▶ [REQUIREMENT] In the data below, find each line that contains the word "CLICK" and copy it.

(Saved entries)
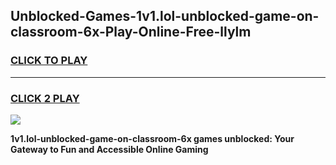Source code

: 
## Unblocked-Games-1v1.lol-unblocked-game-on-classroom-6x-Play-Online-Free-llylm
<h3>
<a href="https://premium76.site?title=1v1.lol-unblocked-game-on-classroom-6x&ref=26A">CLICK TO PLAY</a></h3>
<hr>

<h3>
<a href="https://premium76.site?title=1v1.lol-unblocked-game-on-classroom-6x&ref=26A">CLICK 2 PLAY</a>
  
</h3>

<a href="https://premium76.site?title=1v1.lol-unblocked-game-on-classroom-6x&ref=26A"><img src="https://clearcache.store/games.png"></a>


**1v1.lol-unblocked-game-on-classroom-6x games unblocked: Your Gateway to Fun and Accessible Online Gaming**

==

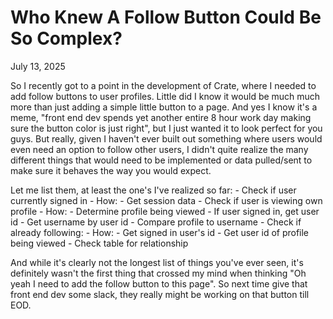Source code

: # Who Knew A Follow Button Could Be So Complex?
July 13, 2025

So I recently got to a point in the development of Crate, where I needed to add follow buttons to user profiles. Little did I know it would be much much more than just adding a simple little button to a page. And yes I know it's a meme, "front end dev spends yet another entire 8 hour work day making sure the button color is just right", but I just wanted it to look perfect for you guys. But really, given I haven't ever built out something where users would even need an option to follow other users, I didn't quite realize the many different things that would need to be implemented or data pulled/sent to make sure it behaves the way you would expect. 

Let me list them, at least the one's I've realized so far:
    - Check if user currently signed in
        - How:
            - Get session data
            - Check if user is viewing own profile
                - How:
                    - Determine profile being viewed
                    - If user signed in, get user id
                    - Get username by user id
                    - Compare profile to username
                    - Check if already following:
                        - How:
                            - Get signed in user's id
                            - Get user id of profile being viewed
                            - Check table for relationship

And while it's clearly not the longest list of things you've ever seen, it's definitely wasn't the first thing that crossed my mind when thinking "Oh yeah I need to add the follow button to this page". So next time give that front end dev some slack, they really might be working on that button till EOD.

▶ [COMPLETED EXERCISE]
<a href="https://premium76.site?title=1v1.lol-unblocked-game-on-classroom-6x&ref=26A">CLICK TO PLAY</a></h3>
<a href="https://premium76.site?title=1v1.lol-unblocked-game-on-classroom-6x&ref=26A">CLICK 2 PLAY</a>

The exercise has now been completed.